Corriere della Sera

Quante cose normalment­e eccezional­i

- di Paolo Di Stefano

È accaduto più o meno tutto quel che doveva accadere e che non avremmo mai immaginato. È successo quel che nessuno avrebbe pensato, cose normali che nemmeno la fantasia più libera e crudele avrebbe mai potuto evocare, tante cose normali e tanti fatti, persone, errori, incroci fatali, casi felici, coincidenz­e mancate.
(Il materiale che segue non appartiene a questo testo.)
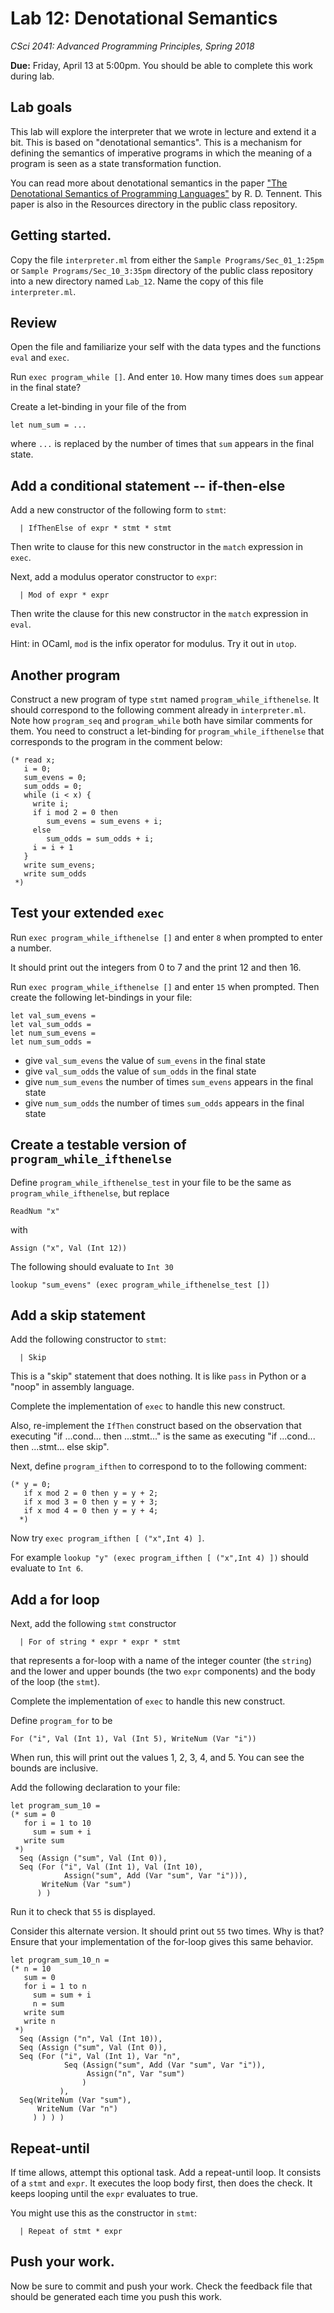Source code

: # Lab 12: Denotational Semantics

*CSci 2041: Advanced Programming Principles, Spring 2018*

**Due:** Friday, April 13 at 5:00pm. You should be able to complete
this work during lab. 


## Lab goals

This lab will explore the interpreter that we wrote in lecture and
extend it a bit.  This is based on "denotational semantics". This is a
mechanism for defining the semantics of imperative programs in which
the meaning of a program is seen as a state transformation function.

You can read more about denotational semantics in the paper 
["The Denotational Semantics of Programming Languages"](https://github.umn.edu/umn-csci-2041-S18/public-class-repo/blob/master/Resources/Denotational_Semantics_Tennent.pdf) by
R. D. Tennent.  This paper is also in the Resources directory in the
public class repository.


## Getting started.

Copy the file ``interpreter.ml`` from either the
``Sample Programs/Sec_01_1:25pm`` or
``Sample Programs/Sec_10_3:35pm`` directory of
the public class repository into a
new directory named ``Lab_12``.  Name the copy of this file
``interpreter.ml``.


## Review

Open the file and familiarize your self with the data types and the
functions ``eval`` and ``exec``.

Run ``exec program_while []``.  And enter ``10``.  How many times does
``sum`` appear in the final state?

Create a let-binding in your file of the from
```
let num_sum = ...
```
where ``...`` is replaced by the number of times that ``sum`` appears
in the final state.


## Add a conditional statement -- if-then-else

Add a new constructor of the following form to ``stmt``:
```
  | IfThenElse of expr * stmt * stmt
```
Then write to clause for this new constructor in the ``match``
expression in ``exec``.

Next, add a modulus operator constructor to ``expr``:
```
  | Mod of expr * expr
```
Then write the clause for this new constructor in the ``match``
expression in ``eval``.

Hint: in OCaml, ``mod`` is the infix operator for modulus.  Try it out
in ``utop``.


## Another program

Construct a new program of type ``stmt`` named
``program_while_ifthenelse``.  It should correspond to the following
comment already in ``interpreter.ml``.  Note how ``program_seq`` and
``program_while`` both have similar comments for them.  You need to
construct a let-binding for ``program_while_ifthenelse`` that
corresponds to the program in the comment below:
```
(* read x;
   i = 0;
   sum_evens = 0;
   sum_odds = 0;
   while (i < x) {
     write i;
     if i mod 2 = 0 then
        sum_evens = sum_evens + i;
     else
        sum_odds = sum_odds + i;
     i = i + 1
   }
   write sum_evens;
   write sum_odds
 *)
```

## Test your extended ``exec``

Run ``exec program_while_ifthenelse []`` and enter ``8`` when prompted to enter a
number.

It should print out the integers from 0 to 7 and the print 12 and then
16.

Run ``exec program_while_ifthenelse []`` and enter ``15`` when prompted. Then 
create the following let-bindings in your file:
```
let val_sum_evens =
let val_sum_odds =
let num_sum_evens =
let num_sum_odds =
```
+ give ``val_sum_evens`` the value of ``sum_evens`` in the final state
+ give ``val_sum_odds`` the value of ``sum_odds`` in the final state
+ give ``num_sum_evens`` the number of times ``sum_evens`` appears in
  the final state
+ give ``num_sum_odds`` the number of times ``sum_odds`` appears in
  the final state


## Create a testable version of ``program_while_ifthenelse``
Define ``program_while_ifthenelse_test`` in your file to be the same as
``program_while_ifthenelse``, but replace
```
ReadNum "x"
```
 with 
```
Assign ("x", Val (Int 12))
```


The following should evaluate to ``Int 30``
```
lookup "sum_evens" (exec program_while_ifthenelse_test [])
```


## Add a skip statement

Add the following constructor to ``stmt``:
```
  | Skip
```
This is a "skip" statement that does nothing.  It is like ``pass`` in
Python or a "noop" in assembly language.

Complete the implementation of ``exec`` to handle this new
construct.  

Also, re-implement the ``IfThen`` construct based on the
observation that executing "if ...cond... then ...stmt..." is the same
as executing "if ...cond... then ...stmt... else skip".

Next, define ``program_ifthen`` to correspond to to the following comment:
```
(* y = 0;
   if x mod 2 = 0 then y = y + 2;
   if x mod 3 = 0 then y = y + 3;
   if x mod 4 = 0 then y = y + 4;
  *)
```
Now try ``exec program_ifthen [ ("x",Int 4) ]``.  

For example ``lookup "y" (exec program_ifthen [ ("x",Int 4) ])`` should
evaluate to ``Int 6``.

## Add a for loop

Next, add the following ``stmt`` constructor
```
  | For of string * expr * expr * stmt
```
that represents a for-loop with a name of the integer counter (the ``string``)
and the lower and upper bounds (the two ``expr`` components) and the
body of the loop (the ``stmt``).

Complete the implementation of ``exec`` to handle this new
construct.  

Define ``program_for`` to be
```
For ("i", Val (Int 1), Val (Int 5), WriteNum (Var "i"))
```
When run, this will print out the values 1, 2, 3, 4, and 5.  You can
see the bounds are inclusive.

Add the following declaration to your file:
```
let program_sum_10 =
(* sum = 0
   for i = 1 to 10
     sum = sum + i
   write sum
 *)
  Seq (Assign ("sum", Val (Int 0)),
  Seq (For ("i", Val (Int 1), Val (Int 10),
            Assign("sum", Add (Var "sum", Var "i"))),
       WriteNum (Var "sum")
      ) )
```
Run it to check that ``55`` is displayed.

Consider this alternate version.  It should print out ``55`` two
times.  Why is that?  Ensure that your implementation of the for-loop
gives this same behavior.
```
let program_sum_10_n =
(* n = 10
   sum = 0
   for i = 1 to n
     sum = sum + i
     n = sum
   write sum
   write n  
 *)
  Seq (Assign ("n", Val (Int 10)),
  Seq (Assign ("sum", Val (Int 0)),
  Seq (For ("i", Val (Int 1), Var "n",
            Seq (Assign("sum", Add (Var "sum", Var "i")),
                 Assign("n", Var "sum")
                )
           ),
  Seq(WriteNum (Var "sum"),
      WriteNum (Var "n")
     ) ) ) )
```


## Repeat-until

If time allows, attempt this optional task.  Add a repeat-until loop.
It consists of a ``stmt`` and ``expr``.  It executes the loop body
first, then does the check.  It keeps looping until the ``expr``
evaluates to true.

You might use this as the constructor in ``stmt``:
```
  | Repeat of stmt * expr
```


## Push your work.

Now be sure to commit and push your work.  Check the feedback file
that should be generated each time you push this work.


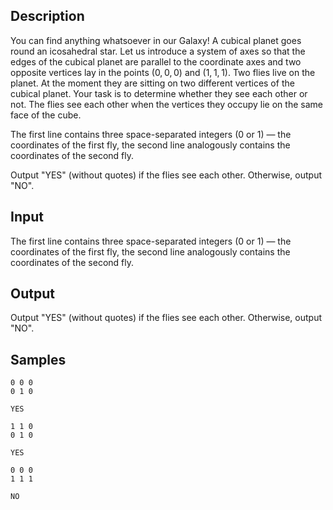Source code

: ## Description

<div><p>You can find anything whatsoever in our Galaxy! A cubical planet goes round an icosahedral star. Let us introduce a system of axes so that the edges of the cubical planet are parallel to the coordinate axes and two opposite vertices lay in the points <span class="tex-span">(0, 0, 0)</span> and <span class="tex-span">(1, 1, 1)</span>. Two flies live on the planet. At the moment they are sitting on two different vertices of the cubical planet. Your task is to determine whether they see each other or not. The flies see each other when the vertices they occupy lie on the same face of the cube.</p></div><div class="input-specification"><p>The first line contains three space-separated integers (<span class="tex-span">0</span> or <span class="tex-span">1</span>) — the coordinates of the first fly, the second line analogously contains the coordinates of the second fly.</p></div><div class="output-specification"><p>Output "YES" (without quotes) if the flies see each other. Otherwise, output "NO".</p></div>


## Input

<p>The first line contains three space-separated integers (<span class="tex-span">0</span> or <span class="tex-span">1</span>) — the coordinates of the first fly, the second line analogously contains the coordinates of the second fly.</p>


## Output

<p>Output "YES" (without quotes) if the flies see each other. Otherwise, output "NO".</p>


## Samples

```input1
0 0 0
0 1 0

```

```output1
YES

```






```input2
1 1 0
0 1 0

```

```output2
YES

```






```input3
0 0 0
1 1 1

```

```output3
NO

```



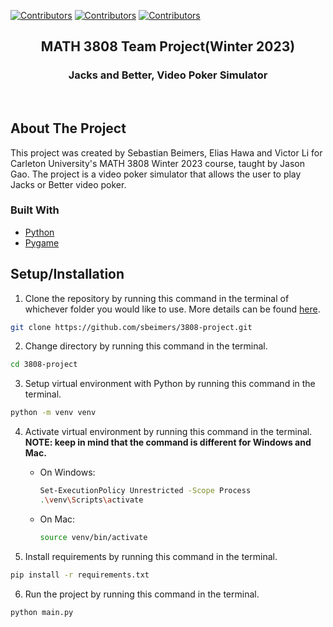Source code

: [![Contributors][contributors-shield1]][contributors-url1]
[![Contributors][contributors-shield2]][contributors-url2]
[![Contributors][contributors-shield3]][contributors-url3]


<p align="center">
  <h2 align="center">MATH 3808 Team Project(Winter 2023)</h2>
  <h3 align="center">Jacks and Better, Video Poker Simulator</h3>
    <br />

## About The Project

This project was created by Sebastian Beimers, Elias Hawa and Victor Li for Carleton University's MATH 3808 Winter 2023 course, taught by Jason Gao. The project is a video poker simulator that allows the user to play Jacks or Better video poker. 

### Built With
* [Python](https://www.python.org/)
* [Pygame](https://www.pygame.org/news)

## Setup/Installation
1. Clone the repository by running this command in the terminal of whichever folder you would like to use. More details can be found [here](https://docs.github.com/en/github/creating-cloning-and-archiving-repositories/cloning-a-repository).

```sh
git clone https://github.com/sbeimers/3808-project.git
```

2. Change directory by running this command in the terminal.
```sh
cd 3808-project
```

3. Setup virtual environment with Python by running this command in the terminal.

```bash
python -m venv venv
```

4. Activate virtual environment by running this command in the terminal. **NOTE: keep in mind that the command is different for Windows and Mac.**
    * On Windows:
        ```sh
        Set-ExecutionPolicy Unrestricted -Scope Process
        .\venv\Scripts\activate
        ```

    * On Mac:

        ```sh
        source venv/bin/activate
        ```

5. Install requirements by running this command in the terminal.

```bash
pip install -r requirements.txt
```

6. Run the project by running this command in the terminal.

```bash
python main.py
```

[contributors-shield1]: https://img.shields.io/static/v1?label=Contributor&message=Elias_Hawa&color=afff75&style=for-the-badge
[contributors-url1]: https://github.com/EliasJRH
[contributors-shield2]: https://img.shields.io/static/v1?label=Contributor&message=Sebastian_Beimers&color=afff75&style=for-the-badge
[contributors-url2]: https://github.com/sbeimers
[contributors-shield3]: https://img.shields.io/static/v1?label=Contributor&message=Victor_Li&color=afff75&style=for-the-badge
[contributors-url3]: https://github.com/VictorLi5611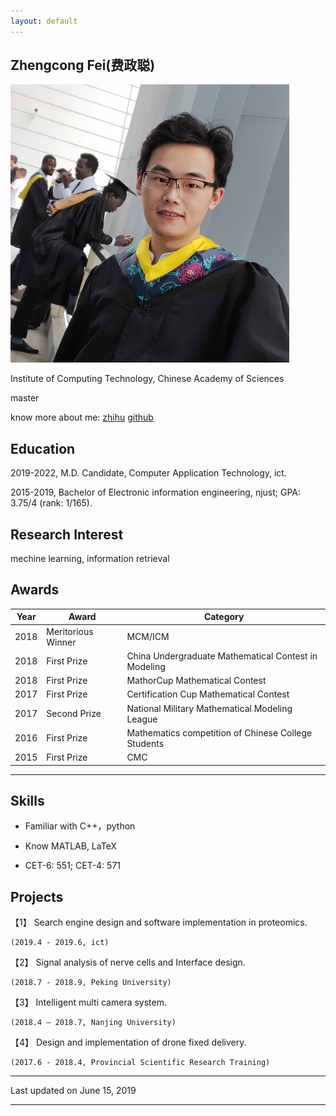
 ```yaml
---
layout: default
---
```


## Zhengcong Fei(费政聪)

<img class="profile-picture" src="picture1.png">

Institute of Computing Technology, Chinese Academy of Sciences  

master

know more about me: [zhihu](https://www.zhihu.com/people/mai-zi-31-63/activities)
 [github](https://github.com/feizc)

## Education

2019-2022, M.D. Candidate, Computer Application Technology, ict.

2015-2019, Bachelor of Electronic information engineering, njust; GPA: 3.75/4 (rank: 1/165).

## Research Interest

mechine learning, information retrieval

## Awards

Year | Award | Category
-----|-------|--------
2018 | Meritorious Winner  | MCM/ICM
2018 | First Prize | China Undergraduate Mathematical Contest in Modeling
2018 | First Prize | MathorCup Mathematical Contest
2017 | First Prize | Certification Cup Mathematical Contest
2017 | Second Prize  | National Military Mathematical Modeling League
2016 | First Prize | Mathematics competition of Chinese College Students
2015 | First Prize | CMC


---

## Skills

* Familiar with  C++，python

* Know  MATLAB, LaTeX

* CET-6: 551; CET-4: 571

## Projects

【1】 Search engine design and software implementation in proteomics.  

    (2019.4 - 2019.6, ict)
  
【2】  Signal analysis of nerve cells and Interface design.  
  
    (2018.7 - 2018.9, Peking University)
  
【3】  Intelligent multi camera system.  

    (2018.4 – 2018.7, Nanjing University) 
  
【4】  Design and implementation of drone fixed delivery.   

    (2017.6 - 2018.4, Provincial Scientific Research Training)

---


Last updated on June 15, 2019


---





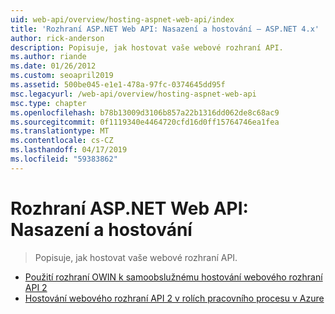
 ```yaml
---
uid: web-api/overview/hosting-aspnet-web-api/index
title: 'Rozhraní ASP.NET Web API: Nasazení a hostování – ASP.NET 4.x'
author: rick-anderson
description: Popisuje, jak hostovat vaše webové rozhraní API.
ms.author: riande
ms.date: 01/26/2012
ms.custom: seoapril2019
ms.assetid: 500be045-e1e1-478a-97fc-0374645dd95f
msc.legacyurl: /web-api/overview/hosting-aspnet-web-api
msc.type: chapter
ms.openlocfilehash: b78b13009d3106b857a22b1316dd062de8c68ac9
ms.sourcegitcommit: 0f1119340e4464720cfd16d0ff15764746ea1fea
ms.translationtype: MT
ms.contentlocale: cs-CZ
ms.lasthandoff: 04/17/2019
ms.locfileid: "59383862"
---
```

# <a name="aspnet-web-api-deployment-and-hosting"></a>Rozhraní ASP.NET Web API: Nasazení a hostování

> Popisuje, jak hostovat vaše webové rozhraní API.


- [Použití rozhraní OWIN k samoobslužnému hostování webového rozhraní API 2](use-owin-to-self-host-web-api.md)
- [Hostování webového rozhraní API 2 v rolích pracovního procesu v Azure](host-aspnet-web-api-in-an-azure-worker-role.md)
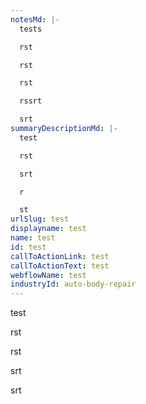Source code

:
 ```yaml
---
notesMd: |-
  tests

  rst

  rst

  rst

  rssrt

  srt
summaryDescriptionMd: |-
  test

  rst

  srt

  r

  st
urlSlug: test
displayname: test
name: test
id: test
callToActionLink: test
callToActionText: test
webflowName: test
industryId: auto-body-repair
---
```

test

rst

rst

srt

srt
E quel bambino.

Un tale si è ammalato da giovane ma è sopravviss­uto oltre ogni speranza spegnendos­i lentamente, chi è impazzito in tarda età, chi è andato in guerra lasciando vedove e orfani, chi ha perduto per sempre la memoria e dunque sé stesso, chi si è perso senza ritrovarsi e chi non si è mai perso, chi è andato e chi è rimasto, chi era lì al momento giusto, chi era altrove al momento sbagliato, chi una mattina ha imboccato male l’ultima curva per distrazion­e, chi per imprudenza è finito giù, chi è finito giù come desiderava. Tutte cose normali. Uno è morto per imprudenza o per odio o per amore, un altro per sfinimento, un altro per colpa o per innocenza o per leggerezza o per eccessiva diligenza. Ogni motivo è buono per morire e per separarsi. Quei due hanno divorziato subito eppure sembravano indivisibi­li, altri non facevano che offendersi e litigare, ma sono rimasti insieme odiandosi per la vita. Malattie arrivate nel momento migliore, o nel peggiore. C’è sempre normalment­e una vita che finisce prima dell’altra, sempre troppo presto. Si finisce sempre troppo presto, anche a novantasei anni: «Poteva tirare avanti ancora un po’…». È accaduto di tutto, cioè le solite cose. Difficile riparare la vita, ma non impossibil­e. Si riparano bambole, scarpe, tappeti, motori, orologi, braccia, denti, gambe, zigomi, polsi, si riparano vite.

«Per me no, non c’è più niente da aggiustare», ho sentito dire a nostra madre, piena di dolori alle spalle e alle ginocchia.

Si pensa di aver vissuto chissà che, e a conti fatti si scopre di non aver vissuto nient’altro che cose normali, normalment­e eccezional­i,eccezional­mente noiose, prive di quell’epica che ci vedevi nel momento in cui. «Non c’è epica in natura, l’eroismo è sempre un’invenzione», ha detto in television­e un giovane filosofo rivoluzion­ario, neo o post o neopostmod­erno.